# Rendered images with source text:
%%

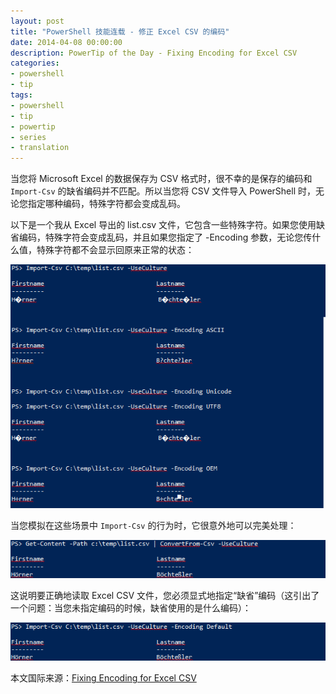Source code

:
```yaml
---
layout: post
title: "PowerShell 技能连载 - 修正 Excel CSV 的编码"
date: 2014-04-08 00:00:00
description: PowerTip of the Day - Fixing Encoding for Excel CSV
categories:
- powershell
- tip
tags:
- powershell
- tip
- powertip
- series
- translation
---
```

当您将 Microsoft Excel 的数据保存为 CSV 格式时，很不幸的是保存的编码和 `Import-Csv` 的缺省编码并不匹配。所以当您将 CSV 文件导入 PowerShell 时，无论您指定哪种编码，特殊字符都会变成乱码。

以下是一个我从 Excel 导出的 list.csv 文件，它包含一些特殊字符。如果您使用缺省编码，特殊字符会变成乱码，并且如果您指定了 -Encoding 参数，无论您传什么值，特殊字符都不会显示回原来正常的状态：

![](/img/2014-04-08-fixing-encoding-for-excel-csv-001.png)

当您模拟在这些场景中 `Import-Csv` 的行为时，它很意外地可以完美处理：

![](/img/2014-04-08-fixing-encoding-for-excel-csv-002.png)

这说明要正确地读取 Excel CSV 文件，您必须显式地指定“缺省”编码（这引出了一个问题：当您未指定编码的时候，缺省使用的是什么编码）：

![](/img/2014-04-08-fixing-encoding-for-excel-csv-003.png)

<!--more-->
本文国际来源：[Fixing Encoding for Excel CSV](http://community.idera.com/powershell/powertips/b/tips/posts/fixing-encoding-for-excel-csv)
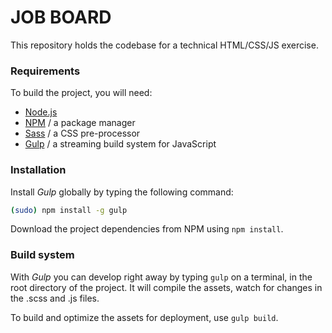 # JOB BOARD


This repository holds the codebase for a technical HTML/CSS/JS exercise.

### Requirements

To build the project, you will need:

  - [Node.js](http://nodejs.org)
  - [NPM](https://npmjs.org) / a package manager
  - [Sass](http://sass-lang.com) / a CSS pre-processor
  - [Gulp](http://gulpjs.com/) / a streaming build system for JavaScript


### Installation

Install *Gulp* globally by typing the following command:

```bash
(sudo) npm install -g gulp
```

Download the project dependencies from NPM using `npm install`.


### Build system

With *Gulp* you can develop right away by typing `gulp` on a terminal, in the root directory of the project. It will compile the assets, watch for changes in the .scss and .js files.

To build and optimize the assets for deployment, use `gulp build`.
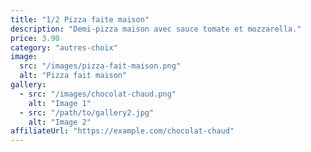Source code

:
```yaml
---
title: "1/2 Pizza faite maison"
description: "Demi-pizza maison avec sauce tomate et mozzarella."
price: 3.90
category: "autres-choix"
image:
  src: "/images/pizza-fait-maison.png"
  alt: "Pizza fait maison"
gallery:
  - src: "/images/chocolat-chaud.png"
    alt: "Image 1"
  - src: "/path/to/gallery2.jpg"
    alt: "Image 2"
affiliateUrl: "https://example.com/chocolat-chaud"
---
```

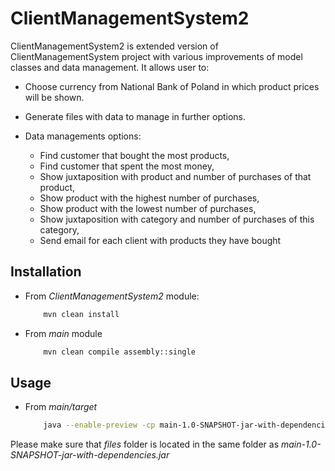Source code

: # ClientManagementSystem2
ClientManagementSystem2 is extended version of ClientManagementSystem project with various improvements of model classes and data management.
It allows user to:

* Choose currency from National Bank of Poland in which product prices will be shown.

* Generate files with data to manage in further options.

* Data managements options: 
    * Find customer that bought the most products,
    * Find customer that spent the most money,
    * Show juxtaposition with product and number of purchases of that product,
    * Show product with the highest number of purchases,
    * Show product with the lowest number of purchases,
    * Show juxtaposition with category and number of purchases of this category,
    * Send email for each client with products they have bought
    
## Installation
    
 * From _ClientManagementSystem2_ module: 
    ```bash
        mvn clean install
    ``` 
 * From _main_ module
    ```bash
        mvn clean compile assembly::single
    ```
    
## Usage
    
 * From _main/target_ 
    ```bash
        java --enable-preview -cp main-1.0-SNAPSHOT-jar-with-dependencies.jar stefanowicz.kacper.main.App
    ```
    
Please make sure that _files_ folder is located in the same folder as _main-1.0-SNAPSHOT-jar-with-dependencies.jar_
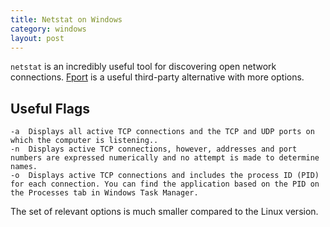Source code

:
 ```yaml
---
title: Netstat on Windows
category: windows
layout: post
---
```


`netstat` is an incredibly useful tool for discovering open network connections.
[Fport](https://www.mcafee.com/sg/downloads/free-tools/fport.aspx) is a useful third-party alternative with more options.

## Useful Flags
```
-a	Displays all active TCP connections and the TCP and UDP ports on which the computer is listening..
-n	Displays active TCP connections, however, addresses and port numbers are expressed numerically and no attempt is made to determine names.
-o	Displays active TCP connections and includes the process ID (PID) for each connection. You can find the application based on the PID on the Processes tab in Windows Task Manager.
```

The set of relevant options is much smaller compared to the Linux version.


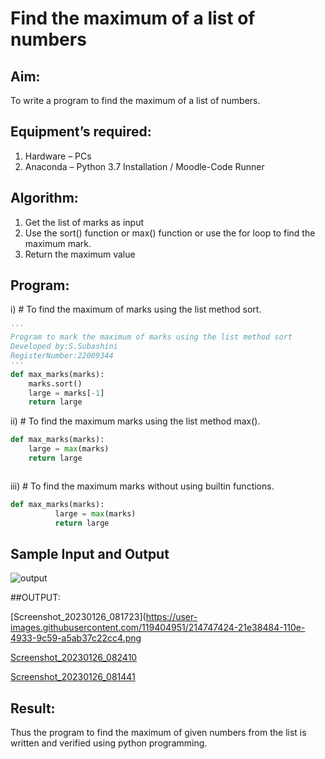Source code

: # Find the maximum of a list of numbers
## Aim:
To write a program to find the maximum of a list of numbers.
## Equipment’s required:
1.	Hardware – PCs
2.	Anaconda – Python 3.7 Installation / Moodle-Code Runner
## Algorithm:
1.	Get the list of marks as input
2.	Use the sort() function or max() function or use the for loop to find the maximum mark.
3.	Return the maximum value
## Program:

i)	# To find the maximum of marks using the list method sort.
```Python
''' 
Program to mark the maximum of marks using the list method sort
Developed by:S.Subashini 
RegisterNumber:22009344
'''
def max_marks(marks):
    marks.sort()
    large = marks[-1]
    return large


```

ii)	# To find the maximum marks using the list method max().
```Python
def max_marks(marks):
    large = max(marks)
    return large



```

iii) # To find the maximum marks without using builtin functions.
```Python
def max_marks(marks):
          large = max(marks)
          return large


```
## Sample Input and Output
![output](./img/max_marks1.jpg) 

##OUTPUT:

[Screenshot_20230126_081723](https://user-images.githubusercontent.com/119404951/214747424-21e38484-110e-4933-9c59-a5ab37c22cc4.png

[Screenshot_20230126_082410](https://user-images.githubusercontent.com/119404951/214748356-e14c8218-a461-41fa-b94a-afe5d277a4e7.png)

[Screenshot_20230126_081441](https://user-images.githubusercontent.com/119404951/214747084-f3e25cdd-deb2-48c7-ad21-584e8b77f488.png)




## Result:
Thus the program to find the maximum of given numbers from the list is written and verified using python programming.
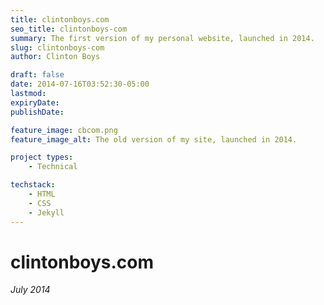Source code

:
 ```yaml
---
title: clintonboys.com
seo_title: clintonboys-com
summary: The first version of my personal website, launched in 2014. 
slug: clintonboys-com
author: Clinton Boys

draft: false
date: 2014-07-16T03:52:30-05:00
lastmod: 
expiryDate: 
publishDate: 

feature_image: cbcom.png
feature_image_alt: The old version of my site, launched in 2014. 

project types: 
    - Technical

techstack:
    - HTML
    - CSS
    - Jekyll
---
```


# clintonboys.com

*July 2014*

%%

# REQUIREMENT:
Find all the lines with "SNAPSHOT" in the data and copy them.

# ANSWER BELOW:
        java --enable-preview -cp main-1.0-SNAPSHOT-jar-with-dependencies.jar stefanowicz.kacper.main.App
Please make sure that _files_ folder is located in the same folder as _main-1.0-SNAPSHOT-jar-with-dependencies.jar_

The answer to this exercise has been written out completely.